> Task details
All of the data that follows should be retyped exactly, please, except the pictures.

(Rendered images with source text)
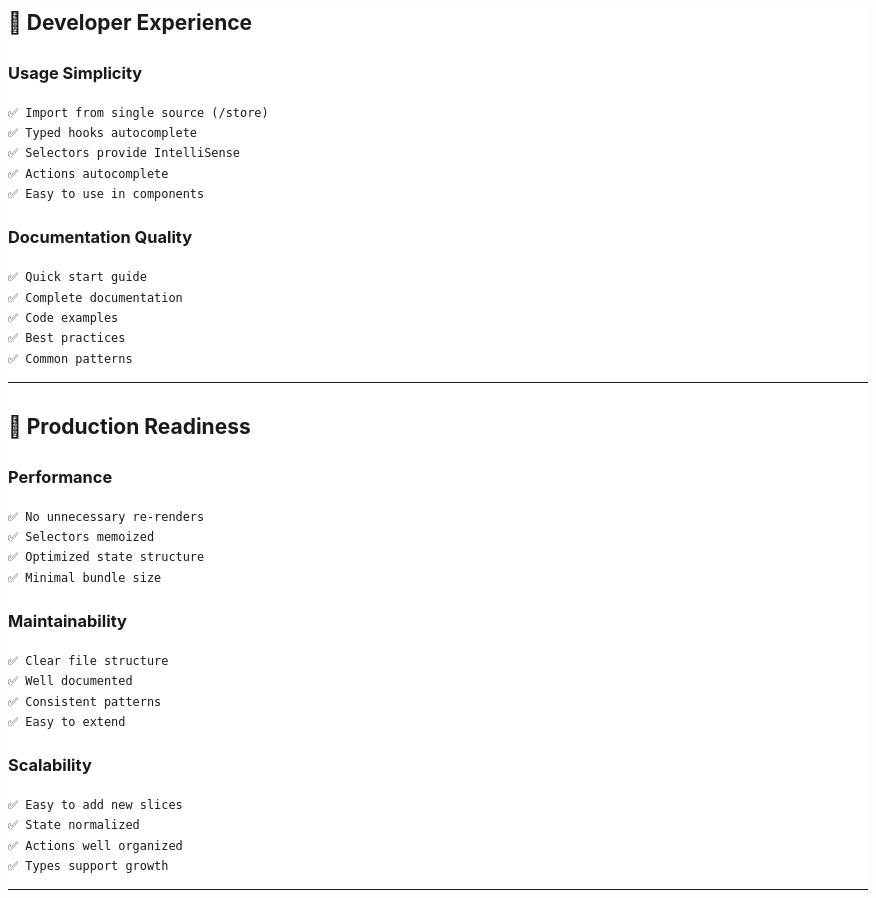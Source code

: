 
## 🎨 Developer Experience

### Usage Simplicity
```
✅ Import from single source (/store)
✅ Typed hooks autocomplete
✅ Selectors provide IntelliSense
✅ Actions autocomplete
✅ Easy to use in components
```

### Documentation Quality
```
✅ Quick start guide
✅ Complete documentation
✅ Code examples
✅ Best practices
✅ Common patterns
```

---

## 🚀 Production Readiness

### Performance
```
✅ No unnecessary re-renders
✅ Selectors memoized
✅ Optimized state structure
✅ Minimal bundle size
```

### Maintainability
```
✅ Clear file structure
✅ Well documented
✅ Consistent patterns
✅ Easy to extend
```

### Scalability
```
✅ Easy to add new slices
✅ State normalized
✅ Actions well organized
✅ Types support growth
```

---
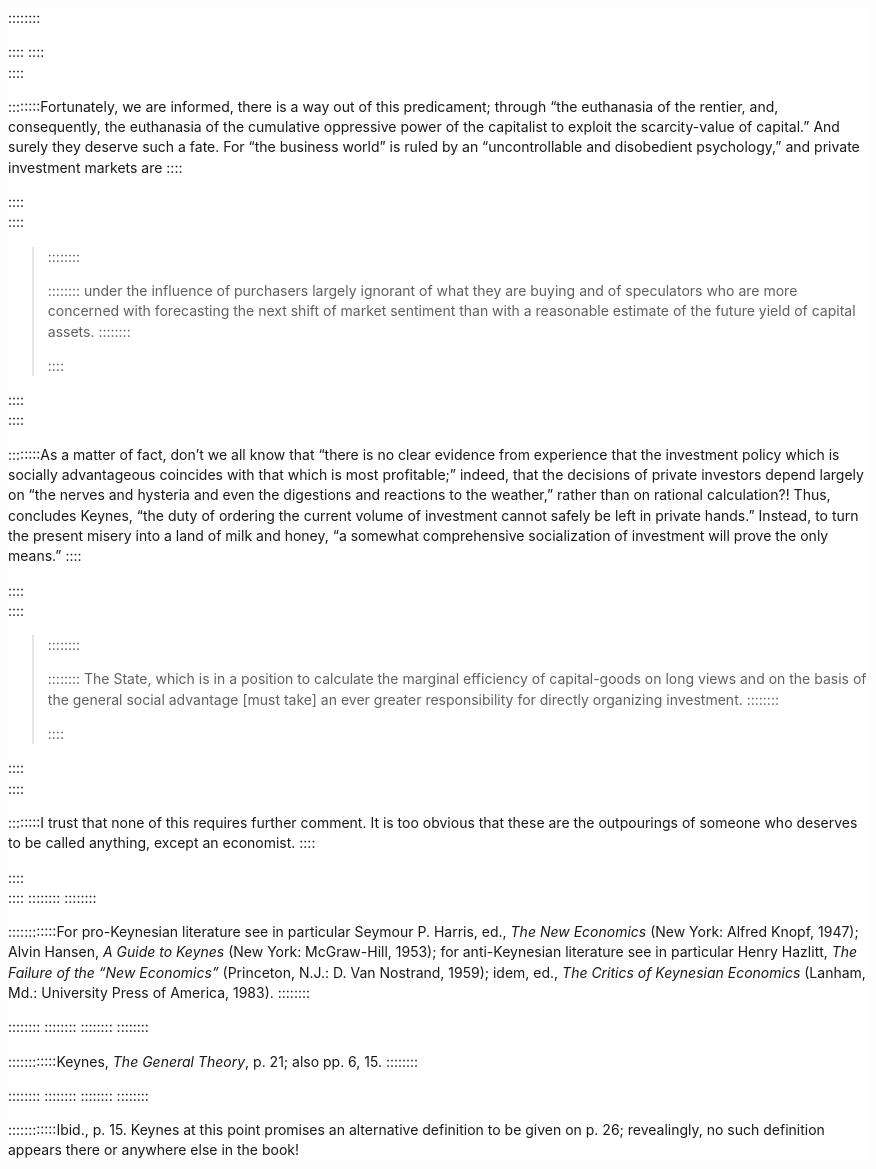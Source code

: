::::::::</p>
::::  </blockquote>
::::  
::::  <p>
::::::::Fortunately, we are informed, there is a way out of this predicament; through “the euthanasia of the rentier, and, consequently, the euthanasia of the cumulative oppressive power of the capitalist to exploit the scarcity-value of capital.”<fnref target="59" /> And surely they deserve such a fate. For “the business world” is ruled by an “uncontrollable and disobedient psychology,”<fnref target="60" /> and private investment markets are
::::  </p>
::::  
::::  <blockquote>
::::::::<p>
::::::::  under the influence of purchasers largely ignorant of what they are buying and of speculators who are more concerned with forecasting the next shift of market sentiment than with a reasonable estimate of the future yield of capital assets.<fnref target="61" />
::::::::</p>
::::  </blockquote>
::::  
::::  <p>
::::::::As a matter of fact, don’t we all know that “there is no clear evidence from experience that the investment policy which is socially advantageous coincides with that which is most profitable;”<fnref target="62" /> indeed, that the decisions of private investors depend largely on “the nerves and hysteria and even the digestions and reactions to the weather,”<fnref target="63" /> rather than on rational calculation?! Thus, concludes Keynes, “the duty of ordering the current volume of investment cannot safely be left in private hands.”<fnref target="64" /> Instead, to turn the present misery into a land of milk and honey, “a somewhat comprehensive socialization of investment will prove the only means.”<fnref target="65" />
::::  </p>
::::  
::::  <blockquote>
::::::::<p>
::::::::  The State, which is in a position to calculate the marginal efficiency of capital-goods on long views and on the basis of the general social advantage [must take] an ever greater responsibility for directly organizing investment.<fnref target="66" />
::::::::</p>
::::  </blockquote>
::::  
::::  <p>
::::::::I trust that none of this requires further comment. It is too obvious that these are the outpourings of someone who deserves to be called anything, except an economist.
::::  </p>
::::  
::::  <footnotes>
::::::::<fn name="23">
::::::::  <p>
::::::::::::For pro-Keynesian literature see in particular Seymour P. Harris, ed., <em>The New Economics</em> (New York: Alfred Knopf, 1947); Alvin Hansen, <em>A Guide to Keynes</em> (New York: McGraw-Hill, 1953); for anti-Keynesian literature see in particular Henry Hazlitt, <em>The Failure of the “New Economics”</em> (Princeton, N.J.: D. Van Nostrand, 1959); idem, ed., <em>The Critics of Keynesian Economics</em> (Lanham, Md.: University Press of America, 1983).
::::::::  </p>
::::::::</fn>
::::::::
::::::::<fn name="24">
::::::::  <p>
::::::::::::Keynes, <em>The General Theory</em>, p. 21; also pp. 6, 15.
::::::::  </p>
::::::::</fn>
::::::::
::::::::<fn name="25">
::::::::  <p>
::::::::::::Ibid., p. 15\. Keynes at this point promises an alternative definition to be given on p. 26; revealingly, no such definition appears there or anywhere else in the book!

> Written response
Source code

: 
## 🎨 Developer Experience

### Usage Simplicity
```
✅ Import from single source (/store)
✅ Typed hooks autocomplete
✅ Selectors provide IntelliSense
✅ Actions autocomplete
✅ Easy to use in components
```

### Documentation Quality
```
✅ Quick start guide
✅ Complete documentation
✅ Code examples
✅ Best practices
✅ Common patterns
```

---

## 🚀 Production Readiness

### Performance
```
✅ No unnecessary re-renders
✅ Selectors memoized
✅ Optimized state structure
✅ Minimal bundle size
```

### Maintainability
```
✅ Clear file structure
✅ Well documented
✅ Consistent patterns
✅ Easy to extend
```

### Scalability
```
✅ Easy to add new slices
✅ State normalized
✅ Actions well organized
✅ Types support growth
```

---
Source code

:::::::::</p>
::::  </blockquote>
::::  
::::  <p>
::::::::Fortunately, we are informed, there is a way out of this predicament; through “the euthanasia of the rentier, and, consequently, the euthanasia of the cumulative oppressive power of the capitalist to exploit the scarcity-value of capital.”<fnref target="59" /> And surely they deserve such a fate. For “the business world” is ruled by an “uncontrollable and disobedient psychology,”<fnref target="60" /> and private investment markets are
::::  </p>
::::  
::::  <blockquote>
::::::::<p>
::::::::  under the influence of purchasers largely ignorant of what they are buying and of speculators who are more concerned with forecasting the next shift of market sentiment than with a reasonable estimate of the future yield of capital assets.<fnref target="61" />
::::::::</p>
::::  </blockquote>
::::  
::::  <p>
::::::::As a matter of fact, don’t we all know that “there is no clear evidence from experience that the investment policy which is socially advantageous coincides with that which is most profitable;”<fnref target="62" /> indeed, that the decisions of private investors depend largely on “the nerves and hysteria and even the digestions and reactions to the weather,”<fnref target="63" /> rather than on rational calculation?! Thus, concludes Keynes, “the duty of ordering the current volume of investment cannot safely be left in private hands.”<fnref target="64" /> Instead, to turn the present misery into a land of milk and honey, “a somewhat comprehensive socialization of investment will prove the only means.”<fnref target="65" />
::::  </p>
::::  
::::  <blockquote>
::::::::<p>
::::::::  The State, which is in a position to calculate the marginal efficiency of capital-goods on long views and on the basis of the general social advantage [must take] an ever greater responsibility for directly organizing investment.<fnref target="66" />
::::::::</p>
::::  </blockquote>
::::  
::::  <p>
::::::::I trust that none of this requires further comment. It is too obvious that these are the outpourings of someone who deserves to be called anything, except an economist.
::::  </p>
::::  
::::  <footnotes>
::::::::<fn name="23">
::::::::  <p>
::::::::::::For pro-Keynesian literature see in particular Seymour P. Harris, ed., <em>The New Economics</em> (New York: Alfred Knopf, 1947); Alvin Hansen, <em>A Guide to Keynes</em> (New York: McGraw-Hill, 1953); for anti-Keynesian literature see in particular Henry Hazlitt, <em>The Failure of the “New Economics”</em> (Princeton, N.J.: D. Van Nostrand, 1959); idem, ed., <em>The Critics of Keynesian Economics</em> (Lanham, Md.: University Press of America, 1983).
::::::::  </p>
::::::::</fn>
::::::::
::::::::<fn name="24">
::::::::  <p>
::::::::::::Keynes, <em>The General Theory</em>, p. 21; also pp. 6, 15.
::::::::  </p>
::::::::</fn>
::::::::
::::::::<fn name="25">
::::::::  <p>
::::::::::::Ibid., p. 15\. Keynes at this point promises an alternative definition to be given on p. 26; revealingly, no such definition appears there or anywhere else in the book!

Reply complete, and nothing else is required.